You have a problem: R is single-threaded, but your code would be faster if it could simultaneously run on more than one core.  You have access to a cluster and/or your computer has multiple cores.  Parallel R, by Q. Ethan McCallum and Stephen Weston, can help you put this extra computing power to use.

The book describes 6 approaches to distributed computing.  Thoughts on each approach follow:

  1. snow

The chapter starts by showing you how to create a socket cluster on a single machine (later sections discuss MPI clusters, and socket clusters of several machines).Then a section describes how to initialize workers, with a later section giving a slightly advanced discussion on how functions are serialized to workers.

There’s a great demonstration (including graphs) of why/when you should use clusterApplyLB() instead of clusterApply().  There’s also a fantastic discussion on potential I/O issues (probably one of the most surprising/confusing issues to people new to distributed computing) and how parApply() handles them.  Then the authors provide a very useful parApplyLB() function.

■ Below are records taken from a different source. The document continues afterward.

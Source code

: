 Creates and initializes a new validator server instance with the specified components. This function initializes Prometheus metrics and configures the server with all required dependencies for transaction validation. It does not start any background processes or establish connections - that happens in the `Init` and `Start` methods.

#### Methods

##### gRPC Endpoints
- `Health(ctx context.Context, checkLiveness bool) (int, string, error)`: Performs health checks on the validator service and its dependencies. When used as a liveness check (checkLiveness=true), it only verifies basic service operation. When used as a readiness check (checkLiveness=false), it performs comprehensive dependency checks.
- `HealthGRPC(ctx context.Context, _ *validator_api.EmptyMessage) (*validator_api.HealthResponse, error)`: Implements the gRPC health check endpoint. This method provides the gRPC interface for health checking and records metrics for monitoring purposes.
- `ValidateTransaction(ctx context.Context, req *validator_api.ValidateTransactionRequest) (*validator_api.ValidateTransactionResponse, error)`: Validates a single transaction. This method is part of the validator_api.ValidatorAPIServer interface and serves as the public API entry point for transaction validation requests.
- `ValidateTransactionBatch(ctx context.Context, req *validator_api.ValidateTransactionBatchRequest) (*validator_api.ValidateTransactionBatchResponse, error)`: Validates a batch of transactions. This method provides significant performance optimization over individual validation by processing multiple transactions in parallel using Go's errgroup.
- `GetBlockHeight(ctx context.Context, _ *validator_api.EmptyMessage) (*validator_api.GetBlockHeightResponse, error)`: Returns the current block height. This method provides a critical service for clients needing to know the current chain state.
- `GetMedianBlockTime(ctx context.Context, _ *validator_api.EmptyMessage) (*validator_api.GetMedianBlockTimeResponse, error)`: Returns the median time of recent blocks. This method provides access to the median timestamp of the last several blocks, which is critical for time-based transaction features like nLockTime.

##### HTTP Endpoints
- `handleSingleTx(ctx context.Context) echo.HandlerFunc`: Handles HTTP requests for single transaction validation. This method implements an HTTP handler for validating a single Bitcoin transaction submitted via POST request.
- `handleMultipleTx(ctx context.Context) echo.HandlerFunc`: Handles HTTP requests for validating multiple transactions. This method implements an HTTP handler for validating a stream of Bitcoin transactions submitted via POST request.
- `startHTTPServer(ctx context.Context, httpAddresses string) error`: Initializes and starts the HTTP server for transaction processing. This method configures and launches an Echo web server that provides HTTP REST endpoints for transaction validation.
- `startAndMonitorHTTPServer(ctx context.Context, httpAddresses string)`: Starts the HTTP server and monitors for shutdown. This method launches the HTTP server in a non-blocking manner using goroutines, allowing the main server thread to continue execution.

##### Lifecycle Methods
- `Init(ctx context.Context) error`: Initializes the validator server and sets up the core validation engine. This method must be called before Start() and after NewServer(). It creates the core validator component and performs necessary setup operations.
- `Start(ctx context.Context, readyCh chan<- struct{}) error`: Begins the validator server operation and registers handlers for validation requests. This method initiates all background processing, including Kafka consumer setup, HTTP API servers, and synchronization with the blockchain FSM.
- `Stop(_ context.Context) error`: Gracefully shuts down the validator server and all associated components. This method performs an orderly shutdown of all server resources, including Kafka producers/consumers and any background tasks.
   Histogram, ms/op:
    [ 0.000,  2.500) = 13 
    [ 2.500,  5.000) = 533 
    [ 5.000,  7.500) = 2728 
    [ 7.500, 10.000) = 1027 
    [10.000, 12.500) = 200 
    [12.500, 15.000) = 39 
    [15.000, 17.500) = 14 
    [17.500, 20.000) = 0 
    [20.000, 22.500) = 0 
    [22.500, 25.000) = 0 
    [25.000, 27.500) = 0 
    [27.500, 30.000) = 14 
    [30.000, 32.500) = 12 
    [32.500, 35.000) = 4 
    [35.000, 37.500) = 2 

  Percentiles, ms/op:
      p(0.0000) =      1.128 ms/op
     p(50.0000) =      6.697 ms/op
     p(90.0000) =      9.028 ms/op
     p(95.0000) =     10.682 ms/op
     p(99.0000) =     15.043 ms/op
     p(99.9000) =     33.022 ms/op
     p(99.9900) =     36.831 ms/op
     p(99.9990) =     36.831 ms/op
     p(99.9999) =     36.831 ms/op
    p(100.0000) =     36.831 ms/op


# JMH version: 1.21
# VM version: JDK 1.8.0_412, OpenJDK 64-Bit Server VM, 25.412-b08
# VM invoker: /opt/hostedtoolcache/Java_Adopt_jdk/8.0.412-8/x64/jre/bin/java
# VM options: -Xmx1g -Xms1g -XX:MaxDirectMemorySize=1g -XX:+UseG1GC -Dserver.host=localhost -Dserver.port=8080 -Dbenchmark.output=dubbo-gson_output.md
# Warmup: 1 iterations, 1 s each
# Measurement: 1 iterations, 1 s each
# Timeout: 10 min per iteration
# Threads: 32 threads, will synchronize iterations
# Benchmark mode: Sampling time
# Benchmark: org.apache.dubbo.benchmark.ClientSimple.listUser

There are a few (but very important!) paragraphs on random number generation using the rsprng and rlecuyer packages.

  1. multicore

The chapter starts by noting that the multicore package only works on a single computer running a POSIX compliant operating system (i.e. most anything except Windows).

The next section describes the mclapply() function, and also explains how mclapply() creates a cluster each time it’s called, why this isn’t a speed issue, and how it is actually beneficial.  The next few sections describe some of the optional mclapply() arguments, and how you can achieve load balancing with mclapply().  A good discussion of pvec(), parallel, and collect functions follow.

There are some great tips on how to use the rsprng and rlecuyer packages for random number generation, even though they aren’t directly supported by the multicore package.  The chapter concludes with a short, but effective, description of multicore’s low-level API.

  1. parallel (comes with R >= 2.14.0)

The chapter starts by noting that the parallel package is a combination of the snow and multicore packages.  This chapter is relatively short, since those two packages were covered in detail over the prior two chapters.  Most of the content discusses the implementation differences between parallel and snow/multicore.

  1. R+Hadoop

There’s a full chapter primer on Hadoop and MapReduce, for those who aren’t familiar with the software and concept.  The chapter ends with an introduction to Amazon’s EC2 and EMR services, which significantly lower the barrier to using Hadoop.

The chapter on R+Hadoop is very little R and mostly Hadoop.  This is because Hadoop requires more setup than the other approaches.  You will need to do some work on the command line and with environment variables.

There are three examples; one Hadoop streaming and two using the Java API (which require writing/modifying some Java code).  The authors take care to describe each block of code in all the examples, so it’s accessible to those who haven’t written Java.

  1. RHIPE

Using three examples, this chapter provides a thorough treatment of how to use RHIPE to abstract-away a lot of the boilerplate code required for Hadoop.  Everything is done in R.  As with the Hadoop chapter, the authors describe each block of code.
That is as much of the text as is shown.